The case concerns CTK, an Eritrean national who arrived in the United Kingdom by boat and claimed asylum on 12 August 2025. After his trafficking claim was referred to the NRM, the Immigration Enforcement Competent Authority (IECA) issued a negative Reasonable Grounds decision on 16 September 2025. Crucially, consistent with version 4.1 of the Modern Slavery statutory guidance then in force, the decision letter expressly invited a reconsideration request within 30 calendar days. At the same time, removal directions to France were set for the following morning, and the Secretary of State confirmed that if CTK were removed, the Competent Authority would neither reconsider the trafficking decision nor receive further evidence from him while he was in France.
Sheldon J granted interim relief to prevent removal pending the reconsideration opportunity. The Secretary of State sought permission to appeal on four grounds anchored in ECAT compliance, the supposed adequacy of judicial review from France, public interest in deterrence, and the period of relief granted. The Court of Appeal refused permission on all grounds, holding that the judge made no error of law or principle and that none of the grounds had a realistic prospect of success.
Summary of the Judgment
The Court of Appeal refused permission to appeal, endorsing the judge’s conclusion that there was a serious issue to be tried as to the lawfulness, in domestic law, of seeking to remove CTK when the Secretary of State’s own statutory guidance (version 4.1) and the CA’s decision letter afforded him a 30‑day opportunity to request reconsideration—and when the CA would not entertain such a request once he was in France. The court characterised the Secretary of State’s stance as a repudiation of a lawful decision made by her own specialist officials in accordance with published statutory guidance, a stance strongly arguable to be unlawful.
The court also:
- Rejected the Secretary of State’s reliance on France’s ECAT status and Article 4 ECHR arguments as beside the point; the issue was a domestic public law duty to follow the Secretary of State’s own statutory guidance and the specific promise made in the decision letter.
- Held that judicial review from France is no substitute for the domestic reconsideration process explicitly offered in the decision letter—reconsideration allows the introduction of new evidence and a fresh merits decision.
- Confirmed the judge’s balance-of-convenience analysis as unimpeachable; deterrence and the bilateral “Prevention of Dangerous Journeys” Treaty (not incorporated domestically) could not outweigh the need to comply with domestic guidance and preserve the status quo.
- Dismissed the complaint about the length of interim relief as hopeless, noting the judge had already shortened the 30‑day reconsideration window to 14 days on a best-endeavours basis.
Notably, the court recorded that the statutory guidance was amended the day after the High Court decision (version 4.2, effective 17 September 2025) to exclude the reconsideration route where the Secretary of State proposes removal to an ECAT signatory state.

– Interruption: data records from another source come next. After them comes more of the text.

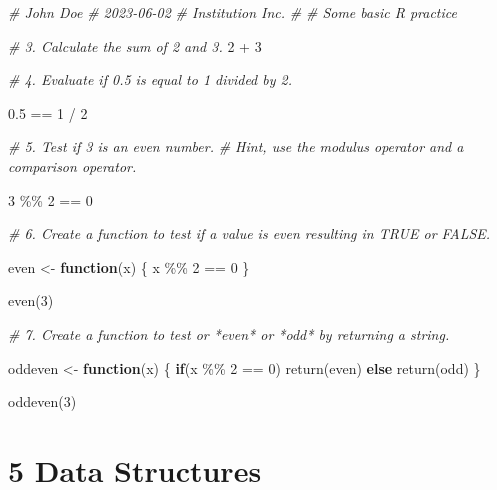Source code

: \documentclass[
]{book}
\newenvironment{Shaded}{\begin{snugshade}}{\end{snugshade}}
\newcommand{\CommentTok}[1]{\textcolor[rgb]{0.56,0.35,0.01}{\textit{#1}}}
\newcommand{\ControlFlowTok}[1]{\textcolor[rgb]{0.13,0.29,0.53}{\textbf{#1}}}
\newcommand{\DecValTok}[1]{\textcolor[rgb]{0.00,0.00,0.81}{#1}}
\newcommand{\FloatTok}[1]{\textcolor[rgb]{0.00,0.00,0.81}{#1}}
\newcommand{\FunctionTok}[1]{\textcolor[rgb]{0.00,0.00,0.00}{#1}}
\newcommand{\NormalTok}[1]{#1}
\newcommand{\OtherTok}[1]{\textcolor[rgb]{0.56,0.35,0.01}{#1}}
\newcommand{\SpecialCharTok}[1]{\textcolor[rgb]{0.00,0.00,0.00}{#1}}
\newcommand{\StringTok}[1]{\textcolor[rgb]{0.31,0.60,0.02}{#1}}
\begin{document}
\begin{Shaded}
\begin{Highlighting}[]
\CommentTok{\# John Doe}
\CommentTok{\# 2023{-}06{-}02}
\CommentTok{\# Institution Inc.}
\CommentTok{\#}
\CommentTok{\# Some basic R practice}

\CommentTok{\# 3.  Calculate the sum of 2 and 3.}
\DecValTok{2} \SpecialCharTok{+} \DecValTok{3}

\CommentTok{\# 4.  Evaluate if 0.5 is equal to 1 divided by 2.}

\FloatTok{0.5} \SpecialCharTok{==} \DecValTok{1} \SpecialCharTok{/} \DecValTok{2}

\CommentTok{\# 5.  Test if 3 is an even number. }
\CommentTok{\#     Hint, use the modulus operator and a comparison operator.}

\DecValTok{3} \SpecialCharTok{\%\%} \DecValTok{2} \SpecialCharTok{==} \DecValTok{0}

\CommentTok{\# 6.  Create a function to test if a value is even resulting in \textasciigrave{}TRUE\textasciigrave{} or \textasciigrave{}FALSE\textasciigrave{}.}

\NormalTok{even }\OtherTok{\textless{}{-}} \ControlFlowTok{function}\NormalTok{(x) \{ x }\SpecialCharTok{\%\%} \DecValTok{2} \SpecialCharTok{==} \DecValTok{0}\NormalTok{ \}}

\FunctionTok{even}\NormalTok{(}\DecValTok{3}\NormalTok{)}

\CommentTok{\# 7.  Create a function to test or *even* or *odd* by returning a string.}

\NormalTok{oddeven }\OtherTok{\textless{}{-}} \ControlFlowTok{function}\NormalTok{(x) \{ }
  \ControlFlowTok{if}\NormalTok{(x }\SpecialCharTok{\%\%} \DecValTok{2} \SpecialCharTok{==} \DecValTok{0}\NormalTok{) }\FunctionTok{return}\NormalTok{(}\StringTok{\textquotesingle{}even\textquotesingle{}}\NormalTok{)}
  \ControlFlowTok{else} \FunctionTok{return}\NormalTok{(}\StringTok{\textquotesingle{}odd\textquotesingle{}}\NormalTok{)}
\NormalTok{\}}

\FunctionTok{oddeven}\NormalTok{(}\DecValTok{3}\NormalTok{)}
\end{Highlighting}
\end{Shaded}

\hypertarget{data-structures}{%
\section*{\texorpdfstring{\textbf{5} Data Structures}{5 Data Structures}}\label{data-structures}}
\end{document}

The Court of Appeal saw no compelling reason for permission to appeal in CTK’s case despite that development.
Analysis
Precedents Cited and Their Influence
- Hadmor Productions v Hamilton [1983] AC 191: This authority sets the narrow appellate standard for interfering with a judge’s discretionary decision on interim relief. The Court of Appeal applied Hadmor to emphasise deference, particularly given the urgent context and the evolving position during the hearing. This framed the court’s refusal to interfere unless there was an error of law, principle, or a perverse outcome—which it found there was not.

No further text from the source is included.